Abstract
Objectives:
We evaluated the relationship between neutrophil to lymphocyte ratio (NLR) and slow coronary flow (SCF).
Methods:
A total of 180 participants were recruited to the present study. Of all the participants, 82 patients were with SCF and 98 participants were with normal coronary arteries. Basal characteristics were recorded. Coronary flow was quantified by thrombolysis in myocardial infarction frame count.
Results:
Basal characteristics were similar between the 2 groups. The NLR was significantly higher in the SCF group when compared to the control group (2.3 ± 0.8 and 1.5 ± 0.4 respectively, P < .001). In multiple logistic regression analysis, NLR remained as the independent predictor of SCF (P < 0.001).
Conclusions:
Our findings showed that NLR was significantly higher in the SCF group when compared to the control group with normal coronary arteries. We also showed that NLR was related to the presence of SCF rather than the extent of SCF. Besides these findings, we also showed the NLR as an independent predictor of SCF.
Introduction
Slow coronary flow (SCF) is characterized by delayed opacification of coronary arteries in the absence of obstructive coronary artery disease (CAD) in coronary angiography. This phenomenon was first described by Tambe and collegues in 1972. 1 The incidence of SCF reported in a study was 1% in patients who underwent coronary angiography for suspicion of CAD. 2
Coronary atherosclerosis, disturbed microvascularization functions, and endothelial dysfunction were reported to be closely related to SCF. 3,4,5 It was shown that there is significant relationship between inflammatory markers and coronary flow rate. 6,7 In recent studies, it was shown that neutrophil to lymphocyte ratio (NLR) is a sensitive marker of various inflammatory diseases, and it was proposed as a predictor of worse cardiovascular outcomes in different clinical settings. 8,9
To our knowledge, there is no published data on the relationship between NLR and SCF. We hypothesized that NLR may be associated with SCF, because an increased NLR was shown to be closely associated with inflammation and atherosclerosis. Therefore, in this study we aimed to evaluate the relationship between coronary blood flow rate and NLR.
Methods
Patients
In this study, a total of 8250 patients who underwent coronary angiography between January 2008 and January 2012 were retrospectively evaluated. Totally, 180 individuals were recruited to the present study. The study group included patients with SCF (n = 82). The control group consisted of age- and gender-matched participants who were selected in a consecutive manner from the catheterized patients during the same study period and who have been proved to have normal coronary arteries (n = 98).

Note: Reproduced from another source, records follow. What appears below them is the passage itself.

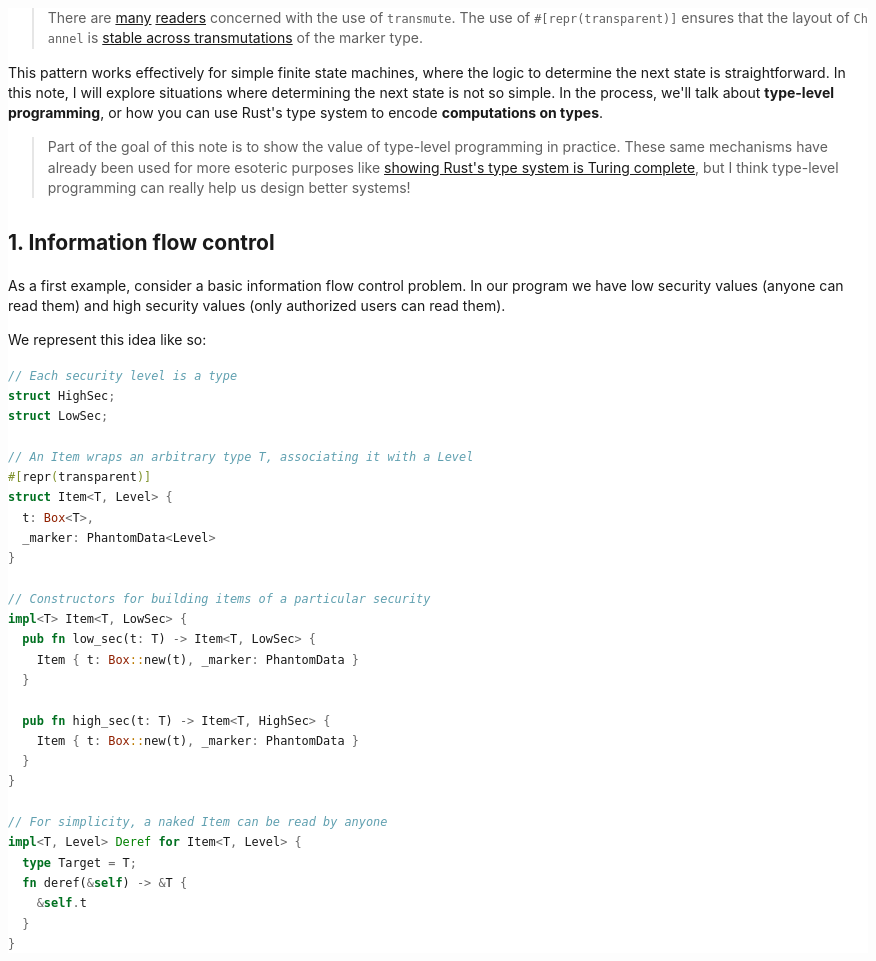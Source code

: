 > There are [many](https://news.ycombinator.com/item?id=24688233) [readers](https://www.reddit.com/r/rust/comments/gaxlm3/typelevel_programming_in_rust/fp2gjhg/) concerned with the use of `transmute`. The use of `#[repr(transparent)]` ensures that the layout of `Channel` is [stable across transmutations](https://doc.rust-lang.org/nomicon/other-reprs.html#reprtransparent) of the marker type.

This pattern works effectively for simple finite state machines, where the logic to determine the next state is straightforward. In this note, I will explore situations where determining the next state is not so simple. In the process, we'll talk about **type-level programming**, or how you can use Rust's type system to encode **computations on types**.

> Part of the goal of this note is to show the value of type-level programming in practice. These same mechanisms have already been used for more esoteric purposes like [showing Rust's type system is Turing complete](https://sdleffler.github.io/RustTypeSystemTuringComplete/), but I think type-level programming can really help us design better systems!

## 1. Information flow control

As a first example, consider a basic information flow control problem. In our program we have low security values (anyone can read them) and high security values (only authorized users can read them).

We represent this idea like so:

```rust
// Each security level is a type
struct HighSec;
struct LowSec;

// An Item wraps an arbitrary type T, associating it with a Level
#[repr(transparent)]
struct Item<T, Level> {
  t: Box<T>,
  _marker: PhantomData<Level>
}

// Constructors for building items of a particular security
impl<T> Item<T, LowSec> {
  pub fn low_sec(t: T) -> Item<T, LowSec> {
    Item { t: Box::new(t), _marker: PhantomData }
  }

  pub fn high_sec(t: T) -> Item<T, HighSec> {
    Item { t: Box::new(t), _marker: PhantomData }
  }
}

// For simplicity, a naked Item can be read by anyone
impl<T, Level> Deref for Item<T, Level> {
  type Target = T;
  fn deref(&self) -> &T {
    &self.t
  }
}

```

Exclusion criteria were the presence of at least one of the followings: acute coronary syndrome, significant valvular heart disease, decompensated heart failure, malignancy, renal or hepatic failure, acute or chronic infectious disease, autoimmune disease, anemia (hemoglobin level of <12 g/dL in women or <13 g/dL in men according to World Health Organization criteria), hematologic disease, and acute or chronic pulmonary disease.
Angiographic Analysis
The indication for coronary angiography was either the presence of typical chest pain or positive or equivocal results of noninvasive screening tests for myocardial ischemia. Coronary angiographies were performed by femoral approach using Judkins’ technique.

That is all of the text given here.